Sandwich Rebasing Sandwich Rebasing is an approach for dealing with the challenge of rebasing dependent edits. At its most abstract, the idea is to rebase each dependent edit over the following groups of edits:

The inverse of the prior local edits it depended on
The incoming concurrent edits
The rebased version of prior local edits it depended on

For an edit V dependent on a prior local edit U, both which are being rebased over an incoming edit A, the rebase of V would be V' = rebase(V, [U⁻¹, A, U']) where U⁻¹ is the inverse of U. The term "sandwich" stems from the symmetry between U⁻¹ and U' on either side of A.

Domino Doctrine The policy of automatically considering dependent edits from a client as conflicted if the prior edit from the same client (on which the dependent edit depends) is itself conflicted.

Prior Correspondence

From: @ruiterr Sent: March 18, 2022 Hi,

as already mentioned in a meeting last week, I think that supporting both associativity and cancellation for remove / insert combinations will require either the addition of unique IDs for removes or restricting the associativity of squashes.

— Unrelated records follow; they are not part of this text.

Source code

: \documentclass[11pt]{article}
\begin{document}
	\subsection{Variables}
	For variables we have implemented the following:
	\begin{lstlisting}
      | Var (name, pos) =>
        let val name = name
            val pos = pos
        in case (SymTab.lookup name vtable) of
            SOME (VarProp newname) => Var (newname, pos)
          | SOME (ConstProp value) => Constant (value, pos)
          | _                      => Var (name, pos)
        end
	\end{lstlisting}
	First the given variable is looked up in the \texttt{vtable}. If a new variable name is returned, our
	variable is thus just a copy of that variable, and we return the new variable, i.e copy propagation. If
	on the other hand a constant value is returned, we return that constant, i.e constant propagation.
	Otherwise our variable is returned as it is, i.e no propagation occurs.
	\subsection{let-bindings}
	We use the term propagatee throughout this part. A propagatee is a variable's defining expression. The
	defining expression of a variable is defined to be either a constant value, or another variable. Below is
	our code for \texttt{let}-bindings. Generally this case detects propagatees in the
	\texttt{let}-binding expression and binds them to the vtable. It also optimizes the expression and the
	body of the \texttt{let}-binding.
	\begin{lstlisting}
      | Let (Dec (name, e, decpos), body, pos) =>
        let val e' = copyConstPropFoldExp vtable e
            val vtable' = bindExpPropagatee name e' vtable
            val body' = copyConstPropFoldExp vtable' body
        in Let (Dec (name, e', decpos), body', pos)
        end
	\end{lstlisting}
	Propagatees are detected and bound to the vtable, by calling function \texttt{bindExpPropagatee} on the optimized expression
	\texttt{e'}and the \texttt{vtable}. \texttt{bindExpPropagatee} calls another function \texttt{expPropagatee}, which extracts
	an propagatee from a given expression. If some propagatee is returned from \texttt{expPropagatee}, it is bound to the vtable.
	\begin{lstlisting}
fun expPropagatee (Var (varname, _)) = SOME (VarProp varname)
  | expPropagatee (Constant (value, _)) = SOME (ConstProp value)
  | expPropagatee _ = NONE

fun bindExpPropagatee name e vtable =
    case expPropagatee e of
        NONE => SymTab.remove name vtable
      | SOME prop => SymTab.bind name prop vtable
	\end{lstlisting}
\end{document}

I spent some more time thinking about this and created an example that illustrates the problem. I would like to hear your opinions.

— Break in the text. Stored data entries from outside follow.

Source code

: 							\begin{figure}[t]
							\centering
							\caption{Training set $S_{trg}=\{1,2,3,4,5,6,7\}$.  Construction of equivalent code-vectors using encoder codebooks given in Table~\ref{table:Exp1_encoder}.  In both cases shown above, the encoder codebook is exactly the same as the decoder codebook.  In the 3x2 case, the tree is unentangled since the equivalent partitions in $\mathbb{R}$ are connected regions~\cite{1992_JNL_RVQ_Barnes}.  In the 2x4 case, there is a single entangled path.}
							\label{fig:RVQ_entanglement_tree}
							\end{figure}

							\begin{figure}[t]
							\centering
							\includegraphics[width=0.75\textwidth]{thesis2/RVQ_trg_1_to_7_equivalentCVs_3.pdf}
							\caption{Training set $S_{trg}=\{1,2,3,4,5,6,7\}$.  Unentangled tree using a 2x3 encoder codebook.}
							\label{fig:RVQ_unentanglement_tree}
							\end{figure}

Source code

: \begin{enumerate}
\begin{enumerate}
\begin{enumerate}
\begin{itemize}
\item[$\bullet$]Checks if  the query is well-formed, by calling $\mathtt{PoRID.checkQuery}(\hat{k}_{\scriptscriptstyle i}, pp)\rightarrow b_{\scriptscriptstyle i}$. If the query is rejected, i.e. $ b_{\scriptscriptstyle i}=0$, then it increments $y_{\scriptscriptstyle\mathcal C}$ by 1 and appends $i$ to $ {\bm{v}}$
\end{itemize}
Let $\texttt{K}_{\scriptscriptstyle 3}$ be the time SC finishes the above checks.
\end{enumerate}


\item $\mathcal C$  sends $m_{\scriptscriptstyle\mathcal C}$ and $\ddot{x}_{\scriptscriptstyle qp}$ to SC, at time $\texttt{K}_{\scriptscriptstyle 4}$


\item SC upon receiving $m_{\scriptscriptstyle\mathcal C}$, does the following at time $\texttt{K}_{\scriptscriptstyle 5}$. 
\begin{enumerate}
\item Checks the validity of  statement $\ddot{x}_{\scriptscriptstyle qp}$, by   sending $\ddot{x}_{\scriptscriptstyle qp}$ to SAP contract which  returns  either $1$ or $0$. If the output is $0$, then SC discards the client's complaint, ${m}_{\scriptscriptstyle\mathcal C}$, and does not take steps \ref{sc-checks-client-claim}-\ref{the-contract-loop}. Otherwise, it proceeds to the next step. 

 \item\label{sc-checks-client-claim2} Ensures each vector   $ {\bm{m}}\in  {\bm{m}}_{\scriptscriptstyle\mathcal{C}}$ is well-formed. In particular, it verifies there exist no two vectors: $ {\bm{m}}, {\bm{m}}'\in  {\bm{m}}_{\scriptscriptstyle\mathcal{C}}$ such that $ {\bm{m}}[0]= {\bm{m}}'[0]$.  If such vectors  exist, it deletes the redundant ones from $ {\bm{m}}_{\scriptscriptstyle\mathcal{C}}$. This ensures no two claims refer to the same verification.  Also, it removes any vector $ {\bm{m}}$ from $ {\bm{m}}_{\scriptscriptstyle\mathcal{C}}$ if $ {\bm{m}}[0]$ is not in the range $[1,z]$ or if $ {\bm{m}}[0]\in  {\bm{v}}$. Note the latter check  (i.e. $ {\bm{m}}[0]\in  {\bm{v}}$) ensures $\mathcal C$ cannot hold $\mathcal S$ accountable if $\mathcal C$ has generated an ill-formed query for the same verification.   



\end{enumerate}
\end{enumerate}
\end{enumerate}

Counter Example Here is the example that demonstrates the problem to get cancelation correct and still preserve the associativity:

Let’s assume we have the following changes:

A ○ B ○ C ○ C⁻¹ ○ B⁻¹ ○ A⁻¹

with:

A = [remove(“ABC”)] B = [remove(“ABC”)] C = [6, remove(“ABC”)] C⁻¹ = [insert(“ABC”)] B⁻¹ = [insert(“ABC”)] A⁻¹ =[6, insert(“ABC”)]

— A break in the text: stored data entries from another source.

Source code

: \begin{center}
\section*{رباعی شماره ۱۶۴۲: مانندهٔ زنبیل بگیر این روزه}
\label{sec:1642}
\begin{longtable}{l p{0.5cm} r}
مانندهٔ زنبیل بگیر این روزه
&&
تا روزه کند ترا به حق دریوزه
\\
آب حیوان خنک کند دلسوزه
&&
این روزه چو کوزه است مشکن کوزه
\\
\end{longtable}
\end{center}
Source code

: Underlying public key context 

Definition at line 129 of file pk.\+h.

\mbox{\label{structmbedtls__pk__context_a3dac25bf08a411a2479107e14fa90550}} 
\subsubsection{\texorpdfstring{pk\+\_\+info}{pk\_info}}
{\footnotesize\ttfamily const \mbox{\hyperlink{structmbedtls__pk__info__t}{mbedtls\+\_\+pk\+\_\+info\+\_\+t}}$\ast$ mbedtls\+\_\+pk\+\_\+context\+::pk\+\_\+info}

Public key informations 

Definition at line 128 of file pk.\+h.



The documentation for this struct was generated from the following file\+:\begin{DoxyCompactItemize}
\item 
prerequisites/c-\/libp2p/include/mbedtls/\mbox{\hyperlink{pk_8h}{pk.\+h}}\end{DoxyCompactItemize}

Depending on the order we squash the changes, we might potentially get different results. Let’s first look at the most simple case:

(A ○ B ○ C) ○ (C⁻¹ ○ B⁻¹ ○ A⁻¹) = [remove(“ABCABCABC”)] ○ [insert(“ABCABCABC”)] = []

in this case, both sides remove/insert exactly the same string at the same position and thus the algorithm could easily detect the cancelation.

However, if we now apply the changes in a different order, the situation is more difficult:

((((A ○ B ○ C) ○ C⁻¹) ○ B⁻¹) ○ A⁻¹) = ((([remove(“ABCABCABC”)] ○ ([insert(“ABC”)]) ○ [insert(“ABC”)]) ○ [6, insert(“ABC”)]))

For the first squash above, we now have the removal of the string “ABCABCABC” squashed with an insert of “ABC”, both at at 0. So there are three different solutions how this squash could be resolved: [3, remove(“ABCABC”)] , [remove(“ABC”), 3, remove(“ABC”)], [remove(“ABCABC”)]. If we choose the correct one, where the string cancels out in the middle, the next two inserts will also match and we get the correct result. On the other hand, if we choose one of the other two options the latter squashes will not result in perfect cancelation.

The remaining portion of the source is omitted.